• _Exercise directions_: Taking the line with "Learn how to manage" as the first and the line with "Learn how to apply" as the last, set down exactly every line in that range from the entries below, and no more.

------ Supplied material

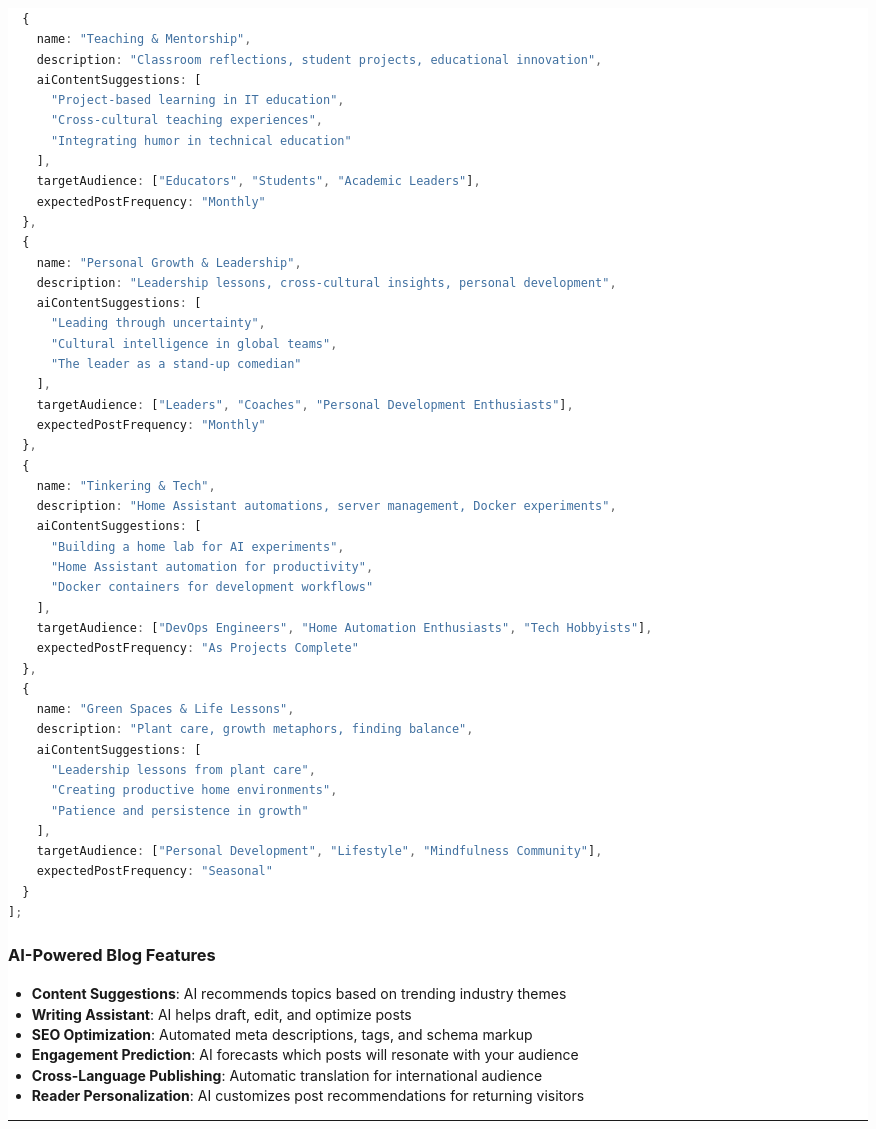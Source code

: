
 ```typescript
  {
    name: "Teaching & Mentorship",
    description: "Classroom reflections, student projects, educational innovation",
    aiContentSuggestions: [
      "Project-based learning in IT education",
      "Cross-cultural teaching experiences",
      "Integrating humor in technical education"
    ],
    targetAudience: ["Educators", "Students", "Academic Leaders"],
    expectedPostFrequency: "Monthly"
  },
  {
    name: "Personal Growth & Leadership",
    description: "Leadership lessons, cross-cultural insights, personal development",
    aiContentSuggestions: [
      "Leading through uncertainty",
      "Cultural intelligence in global teams",
      "The leader as a stand-up comedian"
    ],
    targetAudience: ["Leaders", "Coaches", "Personal Development Enthusiasts"],
    expectedPostFrequency: "Monthly"
  },
  {
    name: "Tinkering & Tech",
    description: "Home Assistant automations, server management, Docker experiments",
    aiContentSuggestions: [
      "Building a home lab for AI experiments",
      "Home Assistant automation for productivity",
      "Docker containers for development workflows"
    ],
    targetAudience: ["DevOps Engineers", "Home Automation Enthusiasts", "Tech Hobbyists"],
    expectedPostFrequency: "As Projects Complete"
  },
  {
    name: "Green Spaces & Life Lessons",
    description: "Plant care, growth metaphors, finding balance",
    aiContentSuggestions: [
      "Leadership lessons from plant care",
      "Creating productive home environments",
      "Patience and persistence in growth"
    ],
    targetAudience: ["Personal Development", "Lifestyle", "Mindfulness Community"],
    expectedPostFrequency: "Seasonal"
  }
];
```

### **AI-Powered Blog Features**
- **Content Suggestions**: AI recommends topics based on trending industry themes
- **Writing Assistant**: AI helps draft, edit, and optimize posts
- **SEO Optimization**: Automated meta descriptions, tags, and schema markup
- **Engagement Prediction**: AI forecasts which posts will resonate with your audience
- **Cross-Language Publishing**: Automatic translation for international audience
- **Reader Personalization**: AI customizes post recommendations for returning visitors

---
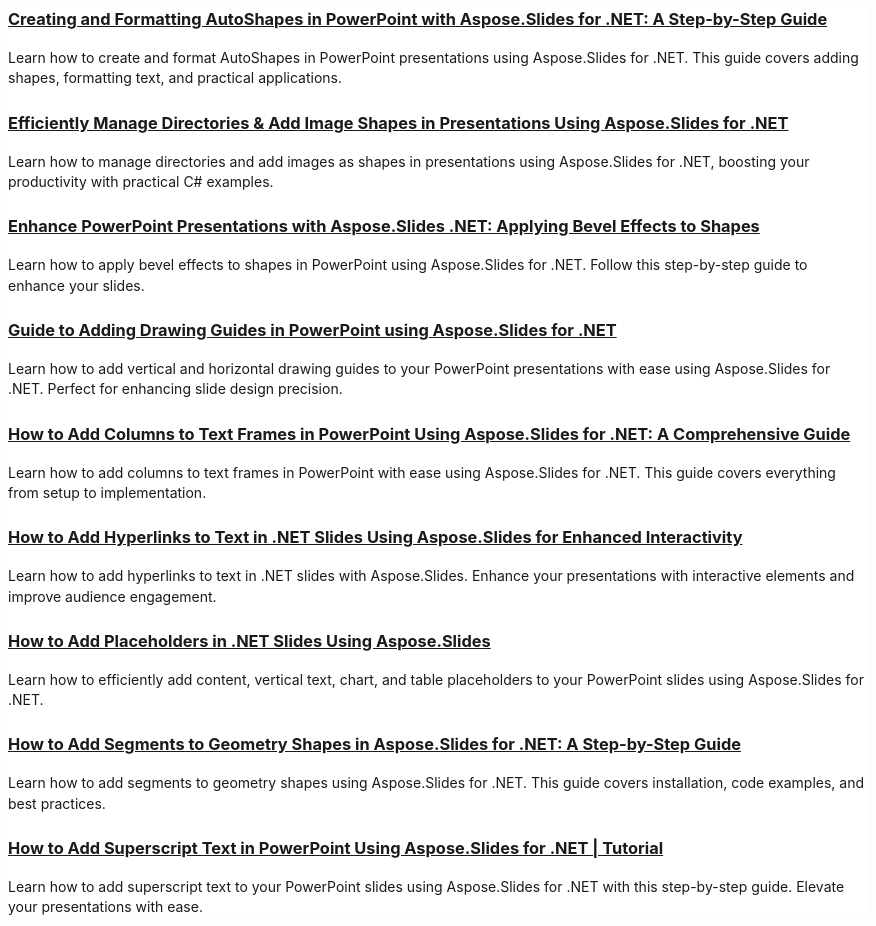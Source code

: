 ### [Creating and Formatting AutoShapes in PowerPoint with Aspose.Slides for .NET&#58; A Step-by-Step Guide](./create-format-autoshapes-aspose-slides-net/)
Learn how to create and format AutoShapes in PowerPoint presentations using Aspose.Slides for .NET. This guide covers adding shapes, formatting text, and practical applications.

### [Efficiently Manage Directories & Add Image Shapes in Presentations Using Aspose.Slides for .NET](./manage-directories-shapes-presentations-aspose-slides-net/)
Learn how to manage directories and add images as shapes in presentations using Aspose.Slides for .NET, boosting your productivity with practical C# examples.

### [Enhance PowerPoint Presentations with Aspose.Slides .NET&#58; Applying Bevel Effects to Shapes](./apply-bevel-effects-powerpoint-shapes-asposel/)
Learn how to apply bevel effects to shapes in PowerPoint using Aspose.Slides for .NET. Follow this step-by-step guide to enhance your slides.

### [Guide to Adding Drawing Guides in PowerPoint using Aspose.Slides for .NET](./add-drawing-guides-powerpoint-aspose-slides-net/)
Learn how to add vertical and horizontal drawing guides to your PowerPoint presentations with ease using Aspose.Slides for .NET. Perfect for enhancing slide design precision.

### [How to Add Columns to Text Frames in PowerPoint Using Aspose.Slides for .NET&#58; A Comprehensive Guide](./add-columns-text-frames-powerpoint-aspose-slides/)
Learn how to add columns to text frames in PowerPoint with ease using Aspose.Slides for .NET. This guide covers everything from setup to implementation.

### [How to Add Hyperlinks to Text in .NET Slides Using Aspose.Slides for Enhanced Interactivity](./add-hyperlinks-net-slides-aspose-slides/)
Learn how to add hyperlinks to text in .NET slides with Aspose.Slides. Enhance your presentations with interactive elements and improve audience engagement.

### [How to Add Placeholders in .NET Slides Using Aspose.Slides](./add-placeholders-in-dotnet-slides-asposeslides/)
Learn how to efficiently add content, vertical text, chart, and table placeholders to your PowerPoint slides using Aspose.Slides for .NET.

### [How to Add Segments to Geometry Shapes in Aspose.Slides for .NET&#58; A Step-by-Step Guide](./add-segments-geometry-shapes-aspose-slides-net/)
Learn how to add segments to geometry shapes using Aspose.Slides for .NET. This guide covers installation, code examples, and best practices.

### [How to Add Superscript Text in PowerPoint Using Aspose.Slides for .NET | Tutorial](./aspose-slides-dotnet-superscript-text-ppt/)
Learn how to add superscript text to your PowerPoint slides using Aspose.Slides for .NET with this step-by-step guide. Elevate your presentations with ease.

------------

• _Your solution_:
Learn how to manage directories and add images as shapes in presentations using Aspose.Slides for .NET, boosting your productivity with practical C# examples.

### [Enhance PowerPoint Presentations with Aspose.Slides .NET&#58; Applying Bevel Effects to Shapes](./apply-bevel-effects-powerpoint-shapes-asposel/)
Learn how to apply bevel effects to shapes in PowerPoint using Aspose.Slides for .NET. Follow this step-by-step guide to enhance your slides.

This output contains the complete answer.